Today, the Chronicle of Higher Education reported that in the coming weeks JSTOR will make a subset of it’s archive of academic journals available to anyone who registers for a free account. This is, generally speaking, a good thing. However, as Alexis Madrigal of the Atlantic points out, details from the Chronicle’s article suggests that this is, at best, a very small victory for open access. He writes:

JSTOR told the Chronicle that each and every year, they turn away 150 million attempts to gain access to articles. That’s right. 150 million attempts!

The way I see it, that’s 150 million chances lost to improve the quality of the Internet. JSTOR, as the keeper of so much great scholarly work, should be one of the Internet’s dominant suppliers of facts and serious research. But if something is not publicly available, key gatekeepers like journalists and Wikipedians, move to the best available source, even if they know that there probably is a better source behind JSTOR’s paywall. So, instead, JSTOR’s vast troves of valuable information remain within academia and the broader Internet’s immune system is that much weaker.

Madrigal is makes an important point. Search engines like Google now regularly return links to academic articles as part of search results. For most people1 following a journal link leads to a page that informs you that you don’t have access to that article. Want to experience it for yourself, just follow this link to as article on Open access and academic journal quality … #irony.

Other than examining attempts, there are other ways to wrap our head around the problem.
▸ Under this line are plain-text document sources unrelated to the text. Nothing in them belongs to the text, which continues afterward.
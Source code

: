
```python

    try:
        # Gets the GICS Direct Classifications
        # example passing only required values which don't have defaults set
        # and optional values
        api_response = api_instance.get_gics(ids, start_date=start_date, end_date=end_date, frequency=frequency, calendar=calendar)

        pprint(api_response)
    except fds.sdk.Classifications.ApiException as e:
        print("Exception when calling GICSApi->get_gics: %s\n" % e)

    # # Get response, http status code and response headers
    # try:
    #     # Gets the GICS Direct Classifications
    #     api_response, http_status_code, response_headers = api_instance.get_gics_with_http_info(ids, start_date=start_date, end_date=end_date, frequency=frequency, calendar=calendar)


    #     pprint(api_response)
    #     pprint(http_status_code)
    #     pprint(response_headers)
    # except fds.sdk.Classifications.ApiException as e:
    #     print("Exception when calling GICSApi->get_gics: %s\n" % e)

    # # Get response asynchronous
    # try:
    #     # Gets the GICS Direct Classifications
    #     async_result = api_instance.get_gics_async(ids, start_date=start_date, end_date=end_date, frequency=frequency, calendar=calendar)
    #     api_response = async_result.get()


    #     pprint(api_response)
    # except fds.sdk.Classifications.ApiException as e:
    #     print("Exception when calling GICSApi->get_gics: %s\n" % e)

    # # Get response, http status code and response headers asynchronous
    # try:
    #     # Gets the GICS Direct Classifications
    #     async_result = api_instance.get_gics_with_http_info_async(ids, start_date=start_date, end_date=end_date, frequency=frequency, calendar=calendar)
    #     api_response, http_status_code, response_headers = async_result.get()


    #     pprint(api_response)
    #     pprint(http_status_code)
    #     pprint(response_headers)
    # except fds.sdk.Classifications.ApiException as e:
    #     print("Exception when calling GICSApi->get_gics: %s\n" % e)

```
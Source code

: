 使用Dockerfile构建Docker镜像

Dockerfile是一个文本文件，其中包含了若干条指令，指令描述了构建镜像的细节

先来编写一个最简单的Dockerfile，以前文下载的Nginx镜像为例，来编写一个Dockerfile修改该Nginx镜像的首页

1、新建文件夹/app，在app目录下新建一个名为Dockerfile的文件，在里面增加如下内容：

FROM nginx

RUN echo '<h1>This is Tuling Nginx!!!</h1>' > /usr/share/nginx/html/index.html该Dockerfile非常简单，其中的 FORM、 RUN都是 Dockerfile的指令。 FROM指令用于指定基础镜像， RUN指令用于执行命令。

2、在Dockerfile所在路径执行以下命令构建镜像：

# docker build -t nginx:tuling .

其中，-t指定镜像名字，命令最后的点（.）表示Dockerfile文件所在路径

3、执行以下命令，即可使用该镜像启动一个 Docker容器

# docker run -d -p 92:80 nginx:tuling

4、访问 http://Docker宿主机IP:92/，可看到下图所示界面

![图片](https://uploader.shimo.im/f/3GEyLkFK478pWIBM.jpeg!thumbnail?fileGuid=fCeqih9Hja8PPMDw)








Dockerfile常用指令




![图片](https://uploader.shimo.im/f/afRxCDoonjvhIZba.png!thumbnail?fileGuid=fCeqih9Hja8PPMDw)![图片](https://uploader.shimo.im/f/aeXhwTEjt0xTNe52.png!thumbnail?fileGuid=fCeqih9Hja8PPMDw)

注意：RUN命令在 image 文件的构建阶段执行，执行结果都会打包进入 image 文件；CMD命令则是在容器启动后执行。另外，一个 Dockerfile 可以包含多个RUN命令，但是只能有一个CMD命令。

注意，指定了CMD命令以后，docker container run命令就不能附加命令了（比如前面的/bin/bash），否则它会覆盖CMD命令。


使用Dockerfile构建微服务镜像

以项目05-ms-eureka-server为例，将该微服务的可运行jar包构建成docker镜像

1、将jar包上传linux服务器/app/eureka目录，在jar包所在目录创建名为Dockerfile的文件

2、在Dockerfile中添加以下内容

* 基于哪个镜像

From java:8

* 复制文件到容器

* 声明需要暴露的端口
I decided that I’d look into how many articles are firewalled at JSTOR. To do this, I ran a number of queries on the JSTOR search engine2 using variations on the string (cty:(journal) AND ty:(fla)) AND (year:[1 TO 2012]) The results are rather sobering. Here’s the top line:

Publicly available articles on JSTOR as of 1÷13÷2011 total articles publicly accessible articles publicly available as a % of total
All articles on JSTOR 3,816,066 272,475 7.14%
Texts out of copyright (beginning-​1922) 533,282 264,384 49.58%
Texts published since 1922 3,172,269 8,085 0.25%

Currently, only 7% of all of JSTOR’s content is freely available.

Worse yet, only half of articles that have entered the public domain are publicly available via JSTOR!

0 of the 2,465,468 articles published between 1923 and 1996 are publicly available.

In 1997 the first open journals began to publish. However, only 8,085 — less than 1% — of the 829,330 JSTOR articles published after 1997 are publicly available.

These are big numbers.

In theory, the point of publishing is to disseminate research for the development of knowledge. Further, many of those 3 million articles were built on data collected through publicly funded research. I have a hard time seeing how we can say the public is getting a solid return on its research investment when it still doesn’t have open access to research it helped funded over fifty-​years ago.

As an academic of sorts, I appreciate the need to protect the work of research. But I cannot buy into the idea that copyright is the right way to protect that work (especially when the one who benefits in the long term is the archive as opposed to the scholar). Imagine an alternative scenario. For example, that academic publication were handled more like patents — which enter into the public domain after 20 years for the good of society. JSTOR currently holds approximately 2,567,820 articles that would, under patent laws, have entered the public domain, versus the 533,282 that currently have passed out of copyright.3

All of this speaks to Madrigal ‘s point. This massive amount of information that is only available to those of us who are lucky enough to be in institutions that are willing to pay for it.

Admittedly, as I understand things, JSTOR has no legal obligation to provide free access to any of this content. And the price of access for back articles is often set by the journals, or rather their publishers. However, moral obligations are entirely different.

To their credit, in September of 2011 JSTOR began the process of opening up access to all their content that has entered into the public domain. Approximately 50% of it is currently available, but that still leaves half of it behind firewalls.

Hopefully, JSTOR’s new program will greatly improve public access. However, given the fact that there are over three million articles that currently remain beyond the reach of the public (and many scholars), it’s going to take a lot to make a real dent.

BTW, I’ve made all of the data I collected available via google docs. Please feel free to use it as you’d like. If you do something cool with it, let me know.

  1. this includes academics as there are far more journals available than even the most affluent research institutions can afford to subscribe to []
  2. I had to brute force this. I’d love it if someone could point me to a example of python code to do the same sort of thing. []
  3. Currently 2,303,436 of those articles are firewalled. []